Deng’s flexibility, and the West’s frantic desire to cash in on it, created economic growth for some parts of China and sections of the population.

But he was also a killer. Does it matter? It was Deng who ordered the shooting of the students in Tiananmen Square in 1989. It was he who then ordered more police terrorism to make sure everybody understood. More dissidents died under prison torture or by execution.

By then he had long experience. Throughout his regime the hideous brutalities of the laogai, the Chinese gulag, had killed thousands of prisoners and everlastingly marked with pain the lives of millions.

He ordered and guided a massacre of a nation and people. He directed the occupation of Tibet in 1949 and the slaughter of its people and civilization, continuing today. So murderously did he hammer Tibet’s society and Buddhist religion that even Mao Tse-tung, then his chief, asked him to go easier, for a bit. He did not.

It was a quintessential colonial ethnic cleansing: Occupy, make rebellion inevitable, wipe it out, move Tibetans out of their land, move Chinese in.

Here’s a letter from Wei Jingsheng published in the West. He is a hero. Sentenced to 14 years for dissident writings, he wrote a letter to Deng that got him 14 more. It was about what had befallen Tibet: “The orchestrator of this tragedy is no other than you, Deng Xiaoping.”

Is there a statute of limitations for the killings? The West has decided it does not matter. Trade profits, even the hope of them, that’s what counts.

What the leaders, business executives and journalists who mourn Deng are saying is this:

Westerners are sophisticated enough to handle food and freedom at the same time. Chinese are not. Under Communist direction we will help China build its economy; freedom is not our product. Hong Kong? The people will accept destruction of their freedom. Chinese troops and local financiers will see to that beginning July l. Forget Tibet. How much money can we make out of Tibetans? It’s a laugh.

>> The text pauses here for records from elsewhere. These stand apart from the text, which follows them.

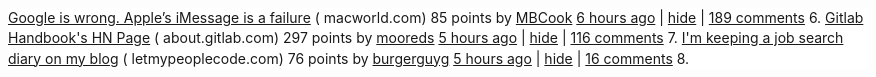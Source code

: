 <td class="title"><a href="https://www.macworld.com/article/606152/imessage-google-green-bubbles-sms-rcs.html" class="titlelink">Google is wrong. Apple’s iMessage is a failure</a>
(
macworld.com)</td>
</tr>
<tr class="even">
<td style="text-align: right;" colspan="2"></td>
<td class="subtext">85 points by <a href="user?id=MBCook" class="hnuser">MBCook</a>
<a href="item?id=30002571">6 hours ago</a>
| <a href="hide?id=30002571&amp;goto=news">hide</a> | <a href="item?id=30002571">189 comments</a></td>
</tr>
<tr class="odd spacer" style="height:5px">
<td style="text-align: right;"></td>
<td></td>
<td></td>
</tr>
<tr id="30003221" class="even athing">
<td style="text-align: right;" class="title" data-valign="top">6.</td>
<td class="votelinks" data-valign="top"><a href="vote?id=30003221&amp;how=up&amp;goto=news" id="up_30003221"></a></td>
<td class="title"><a href="https://about.gitlab.com/handbook/marketing/community-relations/developer-evangelism/hacker-news/" class="titlelink">Gitlab Handbook's HN Page</a>
(
about.gitlab.com)</td>
</tr>
<tr class="odd">
<td style="text-align: right;" colspan="2"></td>
<td class="subtext">297 points by <a href="user?id=mooreds" class="hnuser">mooreds</a>
<a href="item?id=30003221">5 hours ago</a>
| <a href="hide?id=30003221&amp;goto=news">hide</a> | <a href="item?id=30003221">116 comments</a></td>
</tr>
<tr class="even spacer" style="height:5px">
<td style="text-align: right;"></td>
<td></td>
<td></td>
</tr>
<tr id="30003106" class="odd athing">
<td style="text-align: right;" class="title" data-valign="top">7.</td>
<td class="votelinks" data-valign="top"><a href="vote?id=30003106&amp;how=up&amp;goto=news" id="up_30003106"></a></td>
<td class="title"><a href="https://letmypeoplecode.com/notes-from-the-job-hunt-day-1/" class="titlelink">I'm keeping a job search diary on my blog</a>
(
letmypeoplecode.com)</td>
</tr>
<tr class="even">
<td style="text-align: right;" colspan="2"></td>
<td class="subtext">76 points by <a href="user?id=burgerguyg" class="hnuser">burgerguyg</a>
<a href="item?id=30003106">5 hours ago</a>
| <a href="hide?id=30003106&amp;goto=news">hide</a> | <a href="item?id=30003106">16 comments</a></td>
</tr>
<tr class="odd spacer" style="height:5px">
<td style="text-align: right;"></td>
<td></td>
<td></td>
</tr>
<tr id="30005031" class="even athing">
<td style="text-align: right;" class="title" data-valign="top">8.</td>
<td class="votelinks" data-valign="top"><a href="vote?id=30005031&amp;how=up&amp;goto=news" id="up_30005031"></a></td>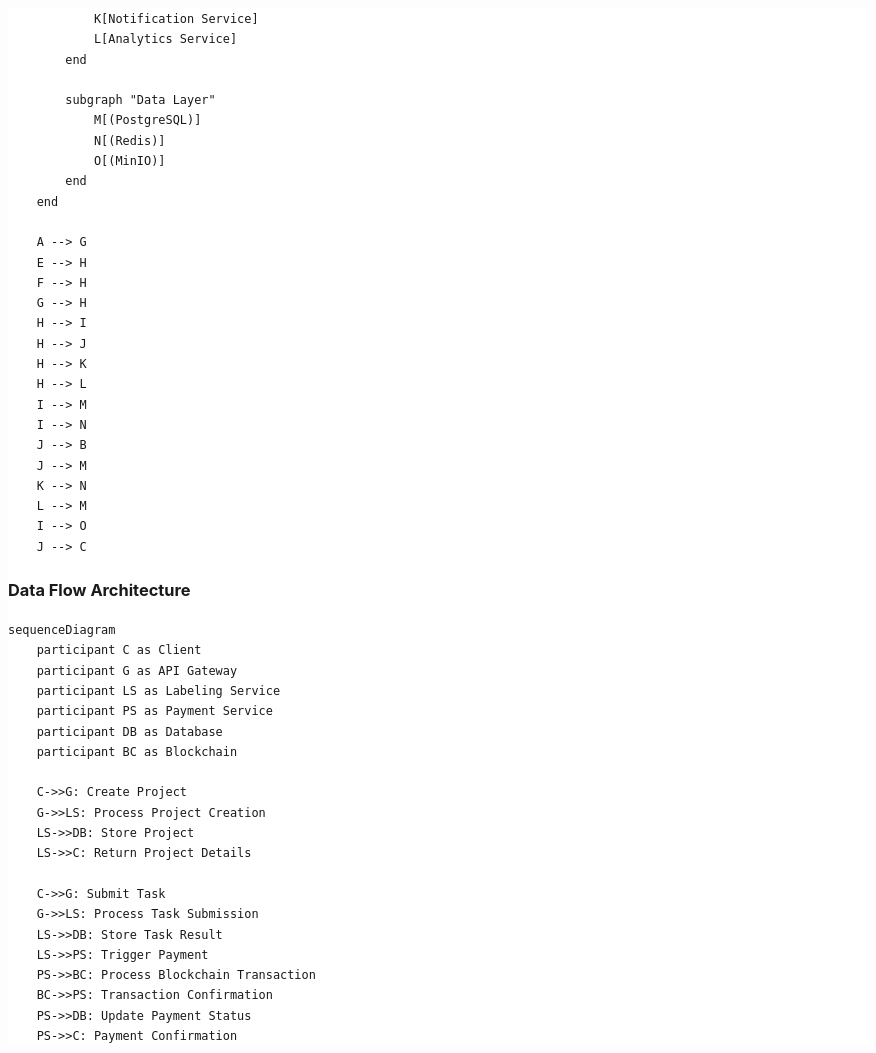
 ```mermaid
            K[Notification Service]
            L[Analytics Service]
        end

        subgraph "Data Layer"
            M[(PostgreSQL)]
            N[(Redis)]
            O[(MinIO)]
        end
    end

    A --> G
    E --> H
    F --> H
    G --> H
    H --> I
    H --> J
    H --> K
    H --> L
    I --> M
    I --> N
    J --> B
    J --> M
    K --> N
    L --> M
    I --> O
    J --> C
```

### Data Flow Architecture

```mermaid
sequenceDiagram
    participant C as Client
    participant G as API Gateway
    participant LS as Labeling Service
    participant PS as Payment Service
    participant DB as Database
    participant BC as Blockchain

    C->>G: Create Project
    G->>LS: Process Project Creation
    LS->>DB: Store Project
    LS->>C: Return Project Details

    C->>G: Submit Task
    G->>LS: Process Task Submission
    LS->>DB: Store Task Result
    LS->>PS: Trigger Payment
    PS->>BC: Process Blockchain Transaction
    BC->>PS: Transaction Confirmation
    PS->>DB: Update Payment Status
    PS->>C: Payment Confirmation
```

Thus speaks our brave new West - “freedom is important to us, but those Orientals would rather have VCRs and stability. We can’t shape their country in our political image or try to contain it.”

The arguments amount to double-standard racism and are fraudulent.

Historically the great economic progress has been created in free countries, not tyrannies.

No fighter for human rights suggests that China copy any other country - just let its people talk, write and worship without fear of torture or death.

Struggling for human rights - beyond the release of a few prisoners - does not “contain” China but gives it the only chance for a genuine opening to the world’s mind, not just its cash register. It is the only hope of preventing Beijing from drumming up a nationalism that will bring explosions with neighbors or other targets.

“Foreign investors will find themselves in an ever more hazardous and unpredictable environment as central authority declines, corruption spreads and each locality makes its own rules,” writes the journalist James Miles in “The Legacy of Tiananmen: China in Disarray” (University of Michigan Press).

But Wei Jingsheng will live on in the mind and love of good people, long after the moneymotivated apologists for Communist China’s terrorist rule have gone on to richly deserved obscurity.

“No other than you, Deng Xiaoping.” He was a killer, and yes, it matters.